▶ _What you should do_
Could you print all the entries below exactly as they appear, omitting the pictures?

#####

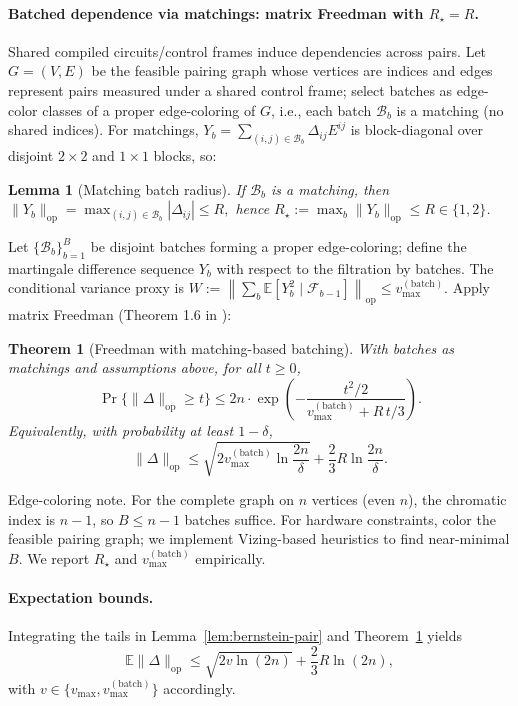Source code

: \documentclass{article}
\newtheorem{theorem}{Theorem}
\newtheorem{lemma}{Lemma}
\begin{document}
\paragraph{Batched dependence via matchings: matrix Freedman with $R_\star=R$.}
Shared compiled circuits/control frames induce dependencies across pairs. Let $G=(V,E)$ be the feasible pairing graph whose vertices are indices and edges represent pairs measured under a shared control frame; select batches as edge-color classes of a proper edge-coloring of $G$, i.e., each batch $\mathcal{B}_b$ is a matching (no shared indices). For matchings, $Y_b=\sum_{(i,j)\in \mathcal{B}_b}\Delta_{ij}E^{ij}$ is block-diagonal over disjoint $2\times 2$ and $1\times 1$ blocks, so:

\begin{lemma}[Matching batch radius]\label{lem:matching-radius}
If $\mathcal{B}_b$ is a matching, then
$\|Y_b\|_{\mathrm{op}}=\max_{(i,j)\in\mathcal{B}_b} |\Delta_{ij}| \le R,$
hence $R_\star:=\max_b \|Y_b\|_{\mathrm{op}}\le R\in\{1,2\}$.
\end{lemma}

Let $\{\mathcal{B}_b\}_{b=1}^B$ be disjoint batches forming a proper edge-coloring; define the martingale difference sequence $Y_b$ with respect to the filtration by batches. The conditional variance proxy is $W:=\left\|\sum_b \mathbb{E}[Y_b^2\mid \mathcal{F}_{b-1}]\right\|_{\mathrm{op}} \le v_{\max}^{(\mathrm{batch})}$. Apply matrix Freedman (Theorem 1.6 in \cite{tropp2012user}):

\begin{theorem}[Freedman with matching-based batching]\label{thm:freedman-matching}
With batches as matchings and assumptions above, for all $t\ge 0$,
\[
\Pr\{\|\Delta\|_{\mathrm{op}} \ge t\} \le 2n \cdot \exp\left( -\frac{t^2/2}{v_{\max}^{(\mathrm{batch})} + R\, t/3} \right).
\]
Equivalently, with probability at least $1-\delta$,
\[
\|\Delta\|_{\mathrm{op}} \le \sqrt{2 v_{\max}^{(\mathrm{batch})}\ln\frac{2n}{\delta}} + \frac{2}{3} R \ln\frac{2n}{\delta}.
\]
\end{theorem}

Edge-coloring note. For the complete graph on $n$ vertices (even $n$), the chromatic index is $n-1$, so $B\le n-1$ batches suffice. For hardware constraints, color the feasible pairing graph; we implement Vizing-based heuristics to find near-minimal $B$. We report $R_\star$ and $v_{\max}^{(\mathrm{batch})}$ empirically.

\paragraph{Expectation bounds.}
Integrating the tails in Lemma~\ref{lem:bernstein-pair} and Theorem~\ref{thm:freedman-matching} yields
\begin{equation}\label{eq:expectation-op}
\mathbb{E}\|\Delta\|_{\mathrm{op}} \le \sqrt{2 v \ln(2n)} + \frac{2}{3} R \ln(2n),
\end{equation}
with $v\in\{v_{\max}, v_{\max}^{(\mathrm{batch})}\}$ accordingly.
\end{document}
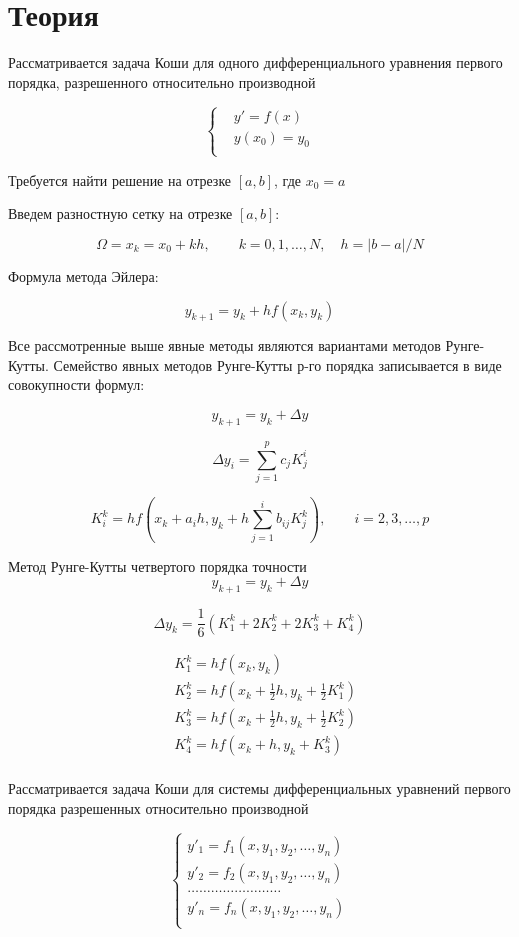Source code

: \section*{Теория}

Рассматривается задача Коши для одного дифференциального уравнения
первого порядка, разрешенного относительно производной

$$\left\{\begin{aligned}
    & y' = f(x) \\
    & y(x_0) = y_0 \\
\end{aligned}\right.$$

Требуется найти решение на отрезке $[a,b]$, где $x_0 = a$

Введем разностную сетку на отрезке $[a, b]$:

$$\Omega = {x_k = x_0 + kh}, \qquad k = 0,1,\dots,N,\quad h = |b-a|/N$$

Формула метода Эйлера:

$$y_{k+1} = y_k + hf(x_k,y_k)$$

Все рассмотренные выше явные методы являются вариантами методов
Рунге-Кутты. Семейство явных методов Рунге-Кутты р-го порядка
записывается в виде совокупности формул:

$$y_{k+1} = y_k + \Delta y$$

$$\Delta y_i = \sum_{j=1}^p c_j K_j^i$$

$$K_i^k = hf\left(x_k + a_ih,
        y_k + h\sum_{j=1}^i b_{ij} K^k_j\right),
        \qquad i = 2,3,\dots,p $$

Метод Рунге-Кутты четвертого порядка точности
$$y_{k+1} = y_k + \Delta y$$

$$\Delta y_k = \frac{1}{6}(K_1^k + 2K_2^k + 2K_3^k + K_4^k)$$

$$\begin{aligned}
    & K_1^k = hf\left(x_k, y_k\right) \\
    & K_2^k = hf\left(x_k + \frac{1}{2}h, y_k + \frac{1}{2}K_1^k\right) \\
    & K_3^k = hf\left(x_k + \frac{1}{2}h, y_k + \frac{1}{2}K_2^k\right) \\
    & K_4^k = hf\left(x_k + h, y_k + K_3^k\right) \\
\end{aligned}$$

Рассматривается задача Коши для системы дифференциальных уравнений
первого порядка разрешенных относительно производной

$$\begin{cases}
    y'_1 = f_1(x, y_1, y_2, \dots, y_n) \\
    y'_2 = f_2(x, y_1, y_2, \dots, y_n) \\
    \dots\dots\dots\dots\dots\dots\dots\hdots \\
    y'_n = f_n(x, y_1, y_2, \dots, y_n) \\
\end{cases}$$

#####

▶ _Task output_
Source code

: \documentclass{article}
\newtheorem{theorem}{Theorem}
\newtheorem{lemma}{Lemma}
\begin{document}
\paragraph{Batched dependence via matchings: matrix Freedman with $R_\star=R$.}
Shared compiled circuits/control frames induce dependencies across pairs. Let $G=(V,E)$ be the feasible pairing graph whose vertices are indices and edges represent pairs measured under a shared control frame; select batches as edge-color classes of a proper edge-coloring of $G$, i.e., each batch $\mathcal{B}_b$ is a matching (no shared indices). For matchings, $Y_b=\sum_{(i,j)\in \mathcal{B}_b}\Delta_{ij}E^{ij}$ is block-diagonal over disjoint $2\times 2$ and $1\times 1$ blocks, so:

\begin{lemma}[Matching batch radius]\label{lem:matching-radius}
If $\mathcal{B}_b$ is a matching, then
$\|Y_b\|_{\mathrm{op}}=\max_{(i,j)\in\mathcal{B}_b} |\Delta_{ij}| \le R,$
hence $R_\star:=\max_b \|Y_b\|_{\mathrm{op}}\le R\in\{1,2\}$.
\end{lemma}

Let $\{\mathcal{B}_b\}_{b=1}^B$ be disjoint batches forming a proper edge-coloring; define the martingale difference sequence $Y_b$ with respect to the filtration by batches. The conditional variance proxy is $W:=\left\|\sum_b \mathbb{E}[Y_b^2\mid \mathcal{F}_{b-1}]\right\|_{\mathrm{op}} \le v_{\max}^{(\mathrm{batch})}$. Apply matrix Freedman (Theorem 1.6 in \cite{tropp2012user}):

\begin{theorem}[Freedman with matching-based batching]\label{thm:freedman-matching}
With batches as matchings and assumptions above, for all $t\ge 0$,
\[
\Pr\{\|\Delta\|_{\mathrm{op}} \ge t\} \le 2n \cdot \exp\left( -\frac{t^2/2}{v_{\max}^{(\mathrm{batch})} + R\, t/3} \right).
\]
Equivalently, with probability at least $1-\delta$,
\[
\|\Delta\|_{\mathrm{op}} \le \sqrt{2 v_{\max}^{(\mathrm{batch})}\ln\frac{2n}{\delta}} + \frac{2}{3} R \ln\frac{2n}{\delta}.
\]
\end{theorem}

Edge-coloring note. For the complete graph on $n$ vertices (even $n$), the chromatic index is $n-1$, so $B\le n-1$ batches suffice. For hardware constraints, color the feasible pairing graph; we implement Vizing-based heuristics to find near-minimal $B$. We report $R_\star$ and $v_{\max}^{(\mathrm{batch})}$ empirically.

\paragraph{Expectation bounds.}
Integrating the tails in Lemma~\ref{lem:bernstein-pair} and Theorem~\ref{thm:freedman-matching} yields
\begin{equation}\label{eq:expectation-op}
\mathbb{E}\|\Delta\|_{\mathrm{op}} \le \sqrt{2 v \ln(2n)} + \frac{2}{3} R \ln(2n),
\end{equation}
with $v\in\{v_{\max}, v_{\max}^{(\mathrm{batch})}\}$ accordingly.
\end{document}
Source code

: \section*{Теория}

Рассматривается задача Коши для одного дифференциального уравнения
первого порядка, разрешенного относительно производной

$$\left\{\begin{aligned}
    & y' = f(x) \\
    & y(x_0) = y_0 \\
\end{aligned}\right.$$

Требуется найти решение на отрезке $[a,b]$, где $x_0 = a$

Введем разностную сетку на отрезке $[a, b]$:

$$\Omega = {x_k = x_0 + kh}, \qquad k = 0,1,\dots,N,\quad h = |b-a|/N$$

Формула метода Эйлера:

$$y_{k+1} = y_k + hf(x_k,y_k)$$

Все рассмотренные выше явные методы являются вариантами методов
Рунге-Кутты. Семейство явных методов Рунге-Кутты р-го порядка
записывается в виде совокупности формул:

$$y_{k+1} = y_k + \Delta y$$

$$\Delta y_i = \sum_{j=1}^p c_j K_j^i$$

$$K_i^k = hf\left(x_k + a_ih,
        y_k + h\sum_{j=1}^i b_{ij} K^k_j\right),
        \qquad i = 2,3,\dots,p $$

Метод Рунге-Кутты четвертого порядка точности
$$y_{k+1} = y_k + \Delta y$$

$$\Delta y_k = \frac{1}{6}(K_1^k + 2K_2^k + 2K_3^k + K_4^k)$$

$$\begin{aligned}
    & K_1^k = hf\left(x_k, y_k\right) \\
    & K_2^k = hf\left(x_k + \frac{1}{2}h, y_k + \frac{1}{2}K_1^k\right) \\
    & K_3^k = hf\left(x_k + \frac{1}{2}h, y_k + \frac{1}{2}K_2^k\right) \\
    & K_4^k = hf\left(x_k + h, y_k + K_3^k\right) \\
\end{aligned}$$

Рассматривается задача Коши для системы дифференциальных уравнений
первого порядка разрешенных относительно производной

$$\begin{cases}
    y'_1 = f_1(x, y_1, y_2, \dots, y_n) \\
    y'_2 = f_2(x, y_1, y_2, \dots, y_n) \\
    \dots\dots\dots\dots\dots\dots\dots\hdots \\
    y'_n = f_n(x, y_1, y_2, \dots, y_n) \\
\end{cases}$$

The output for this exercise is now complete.